Sick Boy, Spud y Mark Renton se mueven del «antro de Johnny» a la casa abandonada donde se chutan ese «elixir que da y quita la vida»; pero el Edimburgo por el que nos llevan parece estancado, un limbo donde el tiempo lo marca la jeringuilla. Cuando consiguen su dosis, las horas se dilatan y Edimburgo parece más luminoso. Cuando tratan de sobrellevar el mono, la ciudad se vuelve hostil e insuficiente.
Un poco como le ocurre a Billy Elliot, hijo de una familia minera que nunca ha estado en la catedral de Durham, ese Edimburgo de cultura y turismo es ajeno a los protagonistas. Sin embargo, el retrato de Welsh (que después llevaría Danny Boyle al cine en la película homónima) resulta absolutamente necesario para aproximarnos al Reino Unido más gris, a ese norte de clase trabajadora de finales de los años 80.
5. Barcelona: Nada, de Carmen Laforet
Quizá esta elección, la última, resulte un tanto confusa. Es cierto que la primera parte de la novela, desde que Andrea llega a la calle Aribau, se desarrolla casi exclusivamente en la casa de sus familiares, ese piso decrépito y lleno de polvo. Sin embargo, precisamente porque el texto ha estado dominado hasta entonces por una sensación de encarcelamiento, el primer paseo de Andrea por la ciudad resulta liberador:
«Yo, de pronto me encontré en la calle (…) No sabía si tenía necesidad de caminar entre las casas silenciosas de algún barrio adormecido, respirando el viento negro del mar o de sentir las oleadas de luces de los anuncios de colores que teñían con sus focos el ambiente del centro de la ciudad».

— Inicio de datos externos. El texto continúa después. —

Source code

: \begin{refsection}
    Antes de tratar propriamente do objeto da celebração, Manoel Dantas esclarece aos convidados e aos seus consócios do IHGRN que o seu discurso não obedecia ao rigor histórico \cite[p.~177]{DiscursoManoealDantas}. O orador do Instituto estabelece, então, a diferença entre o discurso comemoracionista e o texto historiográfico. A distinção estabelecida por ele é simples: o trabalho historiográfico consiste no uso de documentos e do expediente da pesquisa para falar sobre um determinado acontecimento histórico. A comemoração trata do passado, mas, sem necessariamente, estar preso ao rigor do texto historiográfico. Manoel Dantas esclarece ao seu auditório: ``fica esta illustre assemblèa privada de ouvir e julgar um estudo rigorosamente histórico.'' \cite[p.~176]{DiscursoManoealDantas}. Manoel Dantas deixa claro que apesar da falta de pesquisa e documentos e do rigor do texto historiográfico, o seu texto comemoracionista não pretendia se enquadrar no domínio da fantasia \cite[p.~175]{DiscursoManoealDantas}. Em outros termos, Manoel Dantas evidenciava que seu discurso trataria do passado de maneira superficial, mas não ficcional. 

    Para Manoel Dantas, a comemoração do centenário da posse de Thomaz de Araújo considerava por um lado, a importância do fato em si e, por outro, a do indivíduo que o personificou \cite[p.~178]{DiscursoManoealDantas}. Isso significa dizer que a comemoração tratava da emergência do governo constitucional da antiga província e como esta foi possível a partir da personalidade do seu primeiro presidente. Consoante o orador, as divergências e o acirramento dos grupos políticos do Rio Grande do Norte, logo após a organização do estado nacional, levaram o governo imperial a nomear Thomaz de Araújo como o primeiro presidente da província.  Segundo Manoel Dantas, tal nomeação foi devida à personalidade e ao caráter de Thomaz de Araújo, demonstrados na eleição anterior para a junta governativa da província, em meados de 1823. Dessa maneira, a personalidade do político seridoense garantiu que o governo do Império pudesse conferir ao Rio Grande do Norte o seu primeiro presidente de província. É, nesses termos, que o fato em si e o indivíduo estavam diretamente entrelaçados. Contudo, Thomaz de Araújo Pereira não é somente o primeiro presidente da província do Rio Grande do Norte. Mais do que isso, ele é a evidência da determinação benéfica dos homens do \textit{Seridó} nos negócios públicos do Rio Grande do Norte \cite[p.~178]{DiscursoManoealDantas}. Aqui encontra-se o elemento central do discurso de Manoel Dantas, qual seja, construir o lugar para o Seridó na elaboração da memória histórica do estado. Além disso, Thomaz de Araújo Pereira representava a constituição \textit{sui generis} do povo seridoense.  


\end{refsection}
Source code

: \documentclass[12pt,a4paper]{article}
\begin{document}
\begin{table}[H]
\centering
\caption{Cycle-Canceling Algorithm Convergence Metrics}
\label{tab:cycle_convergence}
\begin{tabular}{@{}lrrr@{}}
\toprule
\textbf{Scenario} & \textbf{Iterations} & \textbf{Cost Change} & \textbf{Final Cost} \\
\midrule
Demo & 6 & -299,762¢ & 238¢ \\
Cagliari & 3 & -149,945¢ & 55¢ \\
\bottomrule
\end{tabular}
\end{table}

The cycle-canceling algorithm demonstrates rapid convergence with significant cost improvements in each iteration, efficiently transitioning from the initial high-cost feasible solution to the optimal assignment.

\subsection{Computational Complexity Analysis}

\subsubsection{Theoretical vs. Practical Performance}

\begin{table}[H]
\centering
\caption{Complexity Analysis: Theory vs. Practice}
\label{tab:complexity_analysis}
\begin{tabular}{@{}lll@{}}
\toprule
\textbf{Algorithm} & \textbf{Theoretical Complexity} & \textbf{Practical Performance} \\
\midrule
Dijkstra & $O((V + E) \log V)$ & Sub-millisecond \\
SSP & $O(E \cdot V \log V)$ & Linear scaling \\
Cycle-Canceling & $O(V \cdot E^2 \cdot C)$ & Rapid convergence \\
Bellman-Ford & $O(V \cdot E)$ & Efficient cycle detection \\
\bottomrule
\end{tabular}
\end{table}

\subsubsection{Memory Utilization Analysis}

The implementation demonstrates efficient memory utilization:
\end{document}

El primer encuentro auténtico de Andrea con la ciudad de Barcelona, más allá de los paseos soporíferos forzados por su tía Angustias, transcurre de noche, justo después de haber estado tomando unos licores en casa de su amiga Ena. Por primera vez, el fantasma de la calle Aribau ya no le persigue, y la protagonista se mueve a sus anchas por esas aceras que durante unos meses solo podía imaginar. Las infinitas posibilidades en la ciudad catalana le abruman, y la mirada de Andrea, de apenas 18 años, que ya no siente el frío, le lleva justo a donde quiere estar: la Catedral, que a esas horas disfruta solo para ella. Es esa sensación a medio camino entre la plena independencia y sentir que la ciudad es excesivamente grande y apabullante para uno mismo; algo que todo aquel que vive en una gran urbe ha experimentado después de una cena o unas copas de más, perdido en el limbo que precede al amanecer.
En la novela de Laforet, que ganó el premio Nadal en 1945, Barcelona no es sino el testigo de la evolución de Andrea, de su progresiva independencia y emancipación de los lazos familiares. Los parques, la plaza de Cataluña, la universidad, la casa de Pons en la calle Muntaner… Cada rincón se articula como el escenario de la protagonista, que poco a poco irá dejando atrás esa Barcelona imaginada y fundada en la esperanza para empezar a vivirla, a comer en los restaurantes de la calle de Tallers y a pisar sus aceras. Paso a paso, la ciudad condal se irá levantando cálida y mediterránea entre los plátanos y el sonido del tranvía, gracias a las palabras de Andrea, que la dibujará para nosotros.